**Task brief:** Return every line from the records below that has the word "during".

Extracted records
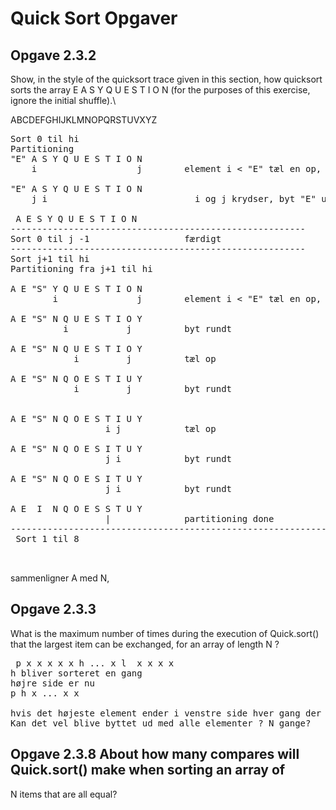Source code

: # Quick Sort Opgaver

## Opgave 2.3.2 
Show, in the style of the quicksort trace given in this section, how quicksort sorts
the array E A S Y Q U E S T I O N (for the purposes of this exercise, ignore the
initial shuffle).\

ABCDEFGHIJKLMNOPQRSTUVXYZ


<pre>
Sort 0 til hi
Partitioning
"E" A S Y Q U E S T I O N
    i                   j        element i < "E" tæl en op,   element j > "E" tæl en op

"E" A S Y Q U E S T I O N
    j i                            i og j krydser, byt "E" ud med j

 A E S Y Q U E S T I O N
--------------------------------------------------------
Sort 0 til j -1                  færdigt
--------------------------------------------------------
Sort j+1 til hi
Partitioning fra j+1 til hi

A E "S" Y Q U E S T I O N
        i               j        element i < "E" tæl en op,   element j > "E" tæl en op

A E "S" N Q U E S T I O Y
          i           j          byt rundt

A E "S" N Q U E S T I O Y
            i         j          tæl op

A E "S" N Q O E S T I U Y
            i         j          byt rundt


A E "S" N Q O E S T I U Y
                  i j            tæl op

A E "S" N Q O E S I T U Y
                  j i            byt rundt

A E "S" N Q O E S I T U Y
                  j i            byt rundt

A E  I  N Q O E S S T U Y
                  |              partitioning done
------------------------------------------------------------------
 Sort 1 til 8
 
    
</pre>
sammenligner A med N, 

## Opgave 2.3.3 
What is the maximum number of times during the execution of Quick.sort()
that the largest item can be exchanged, for an array of length N ?

<pre>
 p x x x x x h ... x l  x x x x
h bliver sorteret en gang
højre side er nu 
p h x ... x x

hvis det højeste element ender i venstre side hver gang der laves partitioning?
Kan det vel blive byttet ud med alle elementer ? N gange?
</pre>


## Opgave 2.3.8 About how many compares will Quick.sort() make when sorting an array of
N items that are all equal?
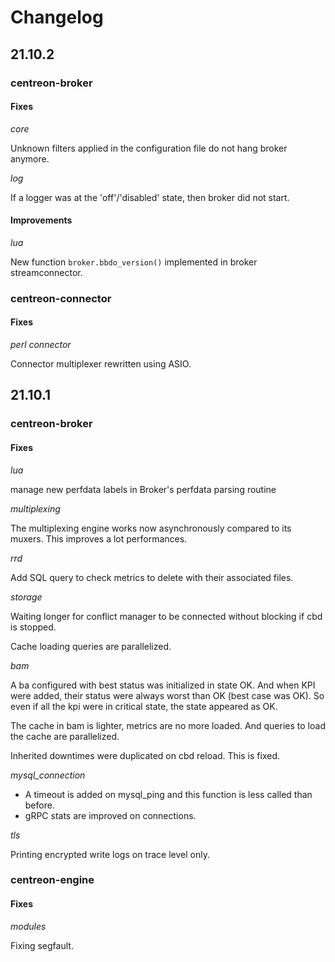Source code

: # Changelog

## 21.10.2

### centreon-broker

#### Fixes

*core*

Unknown filters applied in the configuration file do not hang broker anymore.

*log*

If a logger was at the 'off'/'disabled' state, then broker did not start.

#### Improvements

*lua*

New function `broker.bbdo_version()` implemented in broker streamconnector.

### centreon-connector

#### Fixes
*perl connector*

Connector multiplexer rewritten using ASIO.

## 21.10.1

### centreon-broker

#### Fixes

*lua*

manage new perfdata labels in Broker's perfdata parsing routine

*multiplexing*

The multiplexing engine works now asynchronously compared to its muxers. This
improves a lot performances.

*rrd*

Add SQL query to check metrics to delete with their associated files.

*storage*

Waiting longer for conflict manager to be connected without blocking if cbd
is stopped.

Cache loading queries are parallelized.

*bam*

A ba configured with best status was initialized in state OK. And when KPI were
added, their status were always worst than OK (best case was OK). So even if all
the kpi were in critical state, the state appeared as OK.

The cache in bam is lighter, metrics are no
more loaded. And queries to load the cache are parallelized.

Inherited downtimes were duplicated on cbd reload. This is fixed.

*mysql_connection*

* A timeout is added on mysql\_ping and this function is less called than
  before.
* gRPC stats are improved on connections.

*tls*

Printing encrypted write logs on trace level only.

### centreon-engine

#### Fixes

*modules*

Fixing segfault.
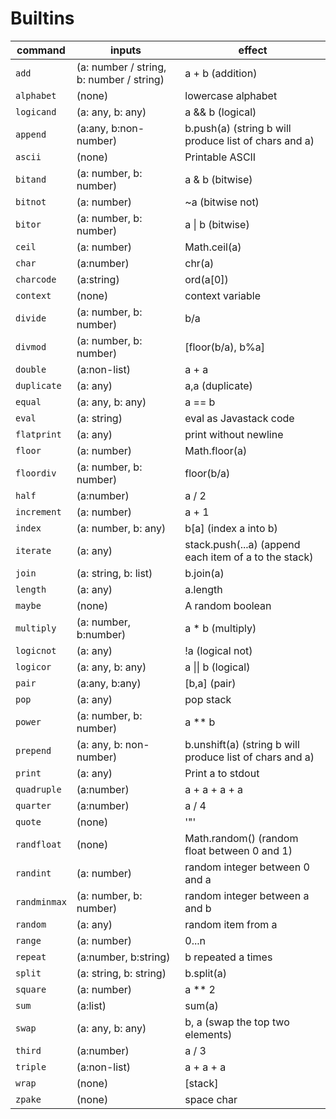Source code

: # Builtins
 command | inputs | effect
 ---|---|---
|`add`| (a: number / string, b: number / string) | a + b (addition) |
|`alphabet`| (none) | lowercase alphabet
|`logicand`| (a: any, b: any) | a && b (logical)|
|`append`| (a:any, b:non-number) | b.push(a) (string b will produce list of chars and a)|
|`ascii`| (none) | Printable ASCII |
|`bitand`| (a: number, b: number)| a & b (bitwise) |
|`bitnot`| (a: number) | ~a (bitwise not) |
|`bitor`| (a: number, b: number)| a \| b (bitwise) |
|`ceil`| (a: number) | Math.ceil(a) |
|`char`| (a:number) | chr(a) |
|`charcode`| (a:string) | ord(a[0]) |
|`context`| (none) | context variable |
|`divide`| (a: number, b: number) | b/a |
|`divmod`| (a: number, b: number) | [floor(b/a), b%a] |
|`double`| (a:non-list) | a + a |
|`duplicate`| (a: any) | a,a (duplicate) |
|`equal`|(a: any, b: any) | a == b |
|`eval`| (a: string) | eval as Javastack code |
|`flatprint`|(a: any) | print without newline |
|`floor`| (a: number) | Math.floor(a) |
|`floordiv`| (a: number, b: number) | floor(b/a) |
|`half`| (a:number) | a / 2 |
|`increment`|(a: number) | a + 1|
|`index`| (a: number, b: any) | b\[a\] (index a into b) |
|`iterate`| (a: any) | stack.push(...a) (append each item of a to the stack) |
|`join`| (a: string, b: list) | b.join(a) |
|`length`| (a: any) | a.length |
|`maybe`| (none) | A random boolean |
|`multiply`| (a: number, b:number) | a * b (multiply)|
|`logicnot`| (a: any) | !a (logical not)  |
|`logicor`| (a: any, b: any) | a \|\| b (logical)|
|`pair`| (a:any, b:any) | \[b,a\] (pair) |
|`pop`|(a: any) | pop stack |
|`power`| (a: number, b: number) | a ** b
|`prepend`| (a: any, b: non-number) | b.unshift(a) (string b will produce list of chars and a) |
|`print`|(a: any) | Print a to stdout|
|`quadruple`| (a:number) | a + a + a + a |
|`quarter`| (a:number) | a / 4 |
|`quote`| (none) | '"' |
|`randfloat`| (none) | Math.random() (random float between 0 and 1)
|`randint`| (a: number) | random integer between 0 and a |
|`randminmax`| (a:  number, b: number) | random integer between a and b |
|`random`| (a: any) | random item from a |
|`range`| (a: number) | 0...n |
|`repeat`| (a:number, b:string) | b repeated a times
|`split`| (a: string, b: string) | b.split(a) |
|`square`| (a: number) | a ** 2 |
|`sum`| (a:list) | sum(a) |
|`swap`| (a: any, b: any) | b, a (swap the top two elements) |
|`third`| (a:number) | a / 3 |
|`triple`| (a:non-list) | a + a + a |
|`wrap`| (none) | \[stack\] |
|`zpake`| (none) | space char |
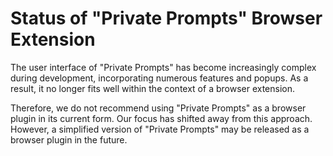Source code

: 
# Status of "Private Prompts" Browser Extension

The user interface of "Private Prompts" has become increasingly complex during development, incorporating numerous features and popups. As a result, it no longer fits well within the context of a browser extension.

Therefore, we do not recommend using "Private Prompts" as a browser plugin in its current form. Our focus has shifted away from this approach. However, a simplified version of "Private Prompts" may be released as a browser plugin in the future.


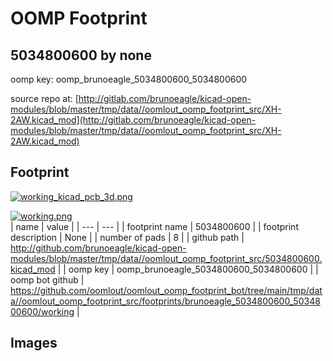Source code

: # OOMP Footprint  
## 5034800600  by none  
  
oomp key: oomp_brunoeagle_5034800600_5034800600  
  
source repo at: [http://gitlab.com/brunoeagle/kicad-open-modules/blob/master/tmp/data//oomlout_oomp_footprint_src/XH-2AW.kicad_mod](http://gitlab.com/brunoeagle/kicad-open-modules/blob/master/tmp/data//oomlout_oomp_footprint_src/XH-2AW.kicad_mod)  
## Footprint  
  
[![working_kicad_pcb_3d.png](working_kicad_pcb_3d_600.png)](working_kicad_pcb_3d.png)  
  
[![working.png](working_600.png)](working.png)  
| name | value | 
| --- | --- | 
| footprint name | 5034800600 | 
| footprint description | None | 
| number of pads | 8 | 
| github path | http://github.com/brunoeagle/kicad-open-modules/blob/master/tmp/data//oomlout_oomp_footprint_src/5034800600.kicad_mod | 
| oomp key | oomp_brunoeagle_5034800600_5034800600 | 
| oomp bot github | https://github.com/oomlout/oomlout_oomp_footprint_bot/tree/main/tmp/data//oomlout_oomp_footprint_src/footprints/brunoeagle_5034800600_5034800600/working | 
## Images  
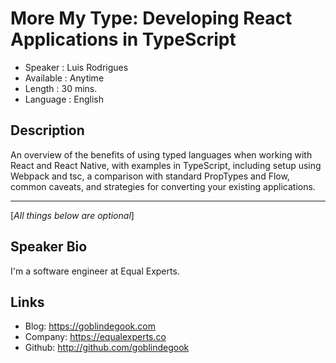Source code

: More My Type: Developing React Applications in TypeScript
=========================================================

* Speaker   : Luis Rodrigues
* Available : Anytime 
* Length    : 30 mins.
* Language  : English

Description
-----------

An overview of the benefits of using typed languages when working with React and React Native, with examples in TypeScript, including setup using Webpack and tsc, a comparison with standard PropTypes and Flow, common caveats, and strategies for converting your existing applications. 

---------------
[*All things below are optional*]

Speaker Bio
-----------

I'm a software engineer at Equal Experts.

Links
-----

* Blog: https://goblindegook.com
* Company: https://equalexperts.co
* Github: http://github.com/goblindegook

**Written solution:**
What is the maximum number of times during the execution of Quick.sort()
The user interface of "Private Prompts" has become increasingly complex during development, incorporating numerous features and popups. As a result, it no longer fits well within the context of a browser extension.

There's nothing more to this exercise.